AOL, Road Runner Do Broadband Cross-Promotion.
Corporate family members America Online and
high-speed ISP Road Runner announced a co-marketing deal this
week promoting each other's broadband offerings, as AOL
struggles to attract and keep broadband customers.
AOL will offer free music videos and other
samples of its broadband content to Road Runner subscribers in a
bid to sign up new customers for its "bring your own access"
plan. AOL will offer its members subscriptions to Road Runner
high-speed Internet access service. Neither division will
discount its services for customers of the other.
Still, it's significant that the two Time Warner
divisions have come together.

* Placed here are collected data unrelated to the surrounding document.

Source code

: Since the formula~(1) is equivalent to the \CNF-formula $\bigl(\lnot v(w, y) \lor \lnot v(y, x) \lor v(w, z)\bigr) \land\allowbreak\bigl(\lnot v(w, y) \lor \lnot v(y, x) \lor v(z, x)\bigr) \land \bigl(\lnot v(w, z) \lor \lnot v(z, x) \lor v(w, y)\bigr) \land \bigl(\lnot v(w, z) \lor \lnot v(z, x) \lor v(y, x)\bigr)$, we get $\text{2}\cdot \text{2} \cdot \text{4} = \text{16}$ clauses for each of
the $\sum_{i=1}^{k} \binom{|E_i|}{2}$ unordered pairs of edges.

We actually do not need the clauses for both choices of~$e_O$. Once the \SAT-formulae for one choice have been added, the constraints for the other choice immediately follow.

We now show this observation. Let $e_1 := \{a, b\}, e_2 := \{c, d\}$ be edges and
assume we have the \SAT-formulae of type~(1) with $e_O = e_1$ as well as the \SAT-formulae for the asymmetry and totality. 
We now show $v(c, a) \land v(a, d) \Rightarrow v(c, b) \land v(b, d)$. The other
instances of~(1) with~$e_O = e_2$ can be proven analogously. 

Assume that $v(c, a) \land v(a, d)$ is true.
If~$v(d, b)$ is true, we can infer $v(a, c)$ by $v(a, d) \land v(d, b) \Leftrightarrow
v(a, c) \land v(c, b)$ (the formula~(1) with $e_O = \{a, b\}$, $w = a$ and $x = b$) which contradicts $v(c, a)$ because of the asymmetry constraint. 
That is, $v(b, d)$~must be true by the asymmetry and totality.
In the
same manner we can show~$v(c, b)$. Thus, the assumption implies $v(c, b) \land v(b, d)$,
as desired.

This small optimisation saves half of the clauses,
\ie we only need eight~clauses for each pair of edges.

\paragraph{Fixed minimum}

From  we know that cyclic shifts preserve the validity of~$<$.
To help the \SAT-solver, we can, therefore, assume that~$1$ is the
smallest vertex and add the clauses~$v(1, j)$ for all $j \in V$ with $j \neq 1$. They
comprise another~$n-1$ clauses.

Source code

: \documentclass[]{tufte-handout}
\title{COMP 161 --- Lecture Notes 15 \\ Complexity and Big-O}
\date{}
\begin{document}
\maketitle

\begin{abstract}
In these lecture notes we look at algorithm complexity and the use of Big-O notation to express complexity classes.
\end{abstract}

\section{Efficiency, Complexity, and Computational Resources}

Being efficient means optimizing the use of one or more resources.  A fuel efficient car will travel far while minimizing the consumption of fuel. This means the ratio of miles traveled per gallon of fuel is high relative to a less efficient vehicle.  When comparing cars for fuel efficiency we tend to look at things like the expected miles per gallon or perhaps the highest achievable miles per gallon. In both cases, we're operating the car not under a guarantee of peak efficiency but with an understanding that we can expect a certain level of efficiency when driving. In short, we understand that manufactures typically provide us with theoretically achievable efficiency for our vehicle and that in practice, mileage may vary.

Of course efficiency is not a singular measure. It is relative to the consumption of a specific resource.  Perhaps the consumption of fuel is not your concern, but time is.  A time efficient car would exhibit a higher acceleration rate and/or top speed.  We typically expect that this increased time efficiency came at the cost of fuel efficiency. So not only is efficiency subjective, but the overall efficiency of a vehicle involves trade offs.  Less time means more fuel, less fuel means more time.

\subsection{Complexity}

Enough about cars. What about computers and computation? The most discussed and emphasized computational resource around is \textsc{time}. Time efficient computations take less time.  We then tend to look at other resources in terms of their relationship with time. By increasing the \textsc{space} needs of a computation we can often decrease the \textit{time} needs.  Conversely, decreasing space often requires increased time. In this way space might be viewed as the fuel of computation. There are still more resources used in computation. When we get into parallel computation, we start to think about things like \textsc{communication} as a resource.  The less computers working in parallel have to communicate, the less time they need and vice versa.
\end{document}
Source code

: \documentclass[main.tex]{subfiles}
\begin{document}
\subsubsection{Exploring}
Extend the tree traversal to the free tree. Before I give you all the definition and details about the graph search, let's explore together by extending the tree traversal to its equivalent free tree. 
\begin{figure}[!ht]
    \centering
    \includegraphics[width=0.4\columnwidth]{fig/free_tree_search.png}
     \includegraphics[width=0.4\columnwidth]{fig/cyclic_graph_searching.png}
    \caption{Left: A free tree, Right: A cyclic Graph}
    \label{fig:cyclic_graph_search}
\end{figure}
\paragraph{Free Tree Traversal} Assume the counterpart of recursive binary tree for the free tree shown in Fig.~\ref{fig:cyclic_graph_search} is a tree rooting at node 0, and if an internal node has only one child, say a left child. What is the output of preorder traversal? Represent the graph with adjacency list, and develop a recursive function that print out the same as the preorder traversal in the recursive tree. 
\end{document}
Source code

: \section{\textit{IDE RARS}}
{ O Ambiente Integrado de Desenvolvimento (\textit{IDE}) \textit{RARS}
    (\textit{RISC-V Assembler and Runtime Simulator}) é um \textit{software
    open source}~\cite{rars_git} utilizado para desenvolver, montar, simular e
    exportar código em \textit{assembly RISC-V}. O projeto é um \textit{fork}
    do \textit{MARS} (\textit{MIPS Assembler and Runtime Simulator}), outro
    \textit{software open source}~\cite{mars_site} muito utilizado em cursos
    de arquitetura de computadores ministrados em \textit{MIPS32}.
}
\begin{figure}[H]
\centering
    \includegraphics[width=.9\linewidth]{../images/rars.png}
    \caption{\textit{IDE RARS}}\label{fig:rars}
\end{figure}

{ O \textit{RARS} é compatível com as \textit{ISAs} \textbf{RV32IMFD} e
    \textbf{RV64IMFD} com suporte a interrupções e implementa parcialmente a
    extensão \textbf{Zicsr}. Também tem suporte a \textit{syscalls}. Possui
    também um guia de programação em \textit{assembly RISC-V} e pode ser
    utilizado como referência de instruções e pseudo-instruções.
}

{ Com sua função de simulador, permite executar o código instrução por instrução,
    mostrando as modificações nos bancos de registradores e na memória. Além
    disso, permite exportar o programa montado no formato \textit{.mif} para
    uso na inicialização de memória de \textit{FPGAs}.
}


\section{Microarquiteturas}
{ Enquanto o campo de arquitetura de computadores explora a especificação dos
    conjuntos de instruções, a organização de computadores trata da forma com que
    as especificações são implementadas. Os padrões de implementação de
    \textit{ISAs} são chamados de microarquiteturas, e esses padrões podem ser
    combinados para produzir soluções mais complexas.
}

Since the AOL-Time Warner merger
first happened, the much-touted synergies between the two
companies have largely failed to materialize. In light of this
background, the partnership seems like a promising development.
"It's about time," said a former AOL consultant.
"This is why the [AOL-Time Warner] merger happened in the first
place. When you looked at the assets in the merger, AOL could
get faster Internet service via Road Runner and Time Warner
Cable. And AOL could become the showcase for cool Time Warner
content like movies, music, games."
This didn't happen, the consultant said, because
Time Warner was "upset" about the merger's effect on the
company's value and did not want to cut deals with AOL, "despite
how much sense it really made."
The partnership is also significant, he said,
because "it's basically embracing the fact that AOL is doing
everything it can to bolster its broadband positioning."
The arrangement was trumpeted on the same day AOL
Chief Executive Jonathan Miller appeared at a Time Warner board
meeting to detail his strategy for keeping the company
financially viable in the wake of increasing subscriber losses.
AOL lost 399,000 subscribers in the fourth quarter of 2003,
ending that year with 24.3 million members.
Many of those subscriber losses are thought to be
due to an increasing migration to broadband ISPs. Fifty-five
percent of all adult Internet users now have high-speed access
either at home or at work, according to an April 2004 study by
Pew Internet & American Life Project. Home broadband adoption
has jumped 60 percent since March 2003, according to the study.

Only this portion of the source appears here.